In this proceeding we review a decision of the Court of Appeal reversing a judgment of conviction in a criminal case. (Cal. Rules of Court, rule 28(a)(2).) The Court of Appeal held that a condition of probation that expressly authorizes only a warrantless search cannot properly be construed as permitting a search without reasonable cause. We disagree and reverse the judgment of the Court of Appeal.

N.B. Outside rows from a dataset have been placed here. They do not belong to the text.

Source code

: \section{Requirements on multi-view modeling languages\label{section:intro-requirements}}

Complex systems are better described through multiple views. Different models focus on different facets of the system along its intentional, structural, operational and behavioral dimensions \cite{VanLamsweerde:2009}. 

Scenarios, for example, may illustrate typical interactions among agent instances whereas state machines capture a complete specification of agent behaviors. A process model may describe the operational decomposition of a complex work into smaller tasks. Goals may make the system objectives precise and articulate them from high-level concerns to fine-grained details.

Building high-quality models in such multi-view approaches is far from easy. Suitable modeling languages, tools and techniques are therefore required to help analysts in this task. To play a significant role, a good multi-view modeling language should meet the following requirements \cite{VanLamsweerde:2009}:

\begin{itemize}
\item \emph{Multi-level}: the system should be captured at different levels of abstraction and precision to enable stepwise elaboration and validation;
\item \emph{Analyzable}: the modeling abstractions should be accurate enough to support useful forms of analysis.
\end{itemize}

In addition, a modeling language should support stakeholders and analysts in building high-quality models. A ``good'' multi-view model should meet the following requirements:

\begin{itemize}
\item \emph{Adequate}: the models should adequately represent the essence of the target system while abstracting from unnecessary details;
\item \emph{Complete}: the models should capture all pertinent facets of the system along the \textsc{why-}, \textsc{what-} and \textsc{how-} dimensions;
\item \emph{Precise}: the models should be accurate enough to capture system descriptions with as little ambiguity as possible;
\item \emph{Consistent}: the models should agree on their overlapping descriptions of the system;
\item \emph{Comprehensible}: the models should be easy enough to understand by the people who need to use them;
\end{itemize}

On January 20, 1981, appellant was convicted of possessing concentrated cannabis (Health & Saf. Code, § 11357, subd. (a)). He was granted probation and, as a condition of that probation, agreed to "submit his person and property to search or seizure at any time of the day or night by any law enforcement officer with or without a warrant." 1 Appellant was still on
probation and subject to the search condition in February 1982 when an anonymous informant, who stated that he was a neighbor, telephoned the Anaheim Police Department and reported that the volume of traffic in automobiles and people in and around appellant's home suggested to the caller that appellant was involved in the sale of narcotics. 2
Police officers conducted surveillance of appellant's home, but observed nothing to substantiate the caller's suspicions other than one occasion when numerous persons who might have been engaged in construction in the rear yard came and went. After ascertaining appellant's name, however, the officers learned that he was on probation and subject to search without a warrant. They confirmed this by obtaining a copy of the probation conditions. On March 19, 1982, the officers conducted a search of appellant's home in his presence, pursuant to the apparent waiver of Fourth Amendment rights reflected in the probation order. 3 The trial court found, and appellant does not challenge the finding, that the officers conducted the search for a proper law enforcement purpose, not for harassment.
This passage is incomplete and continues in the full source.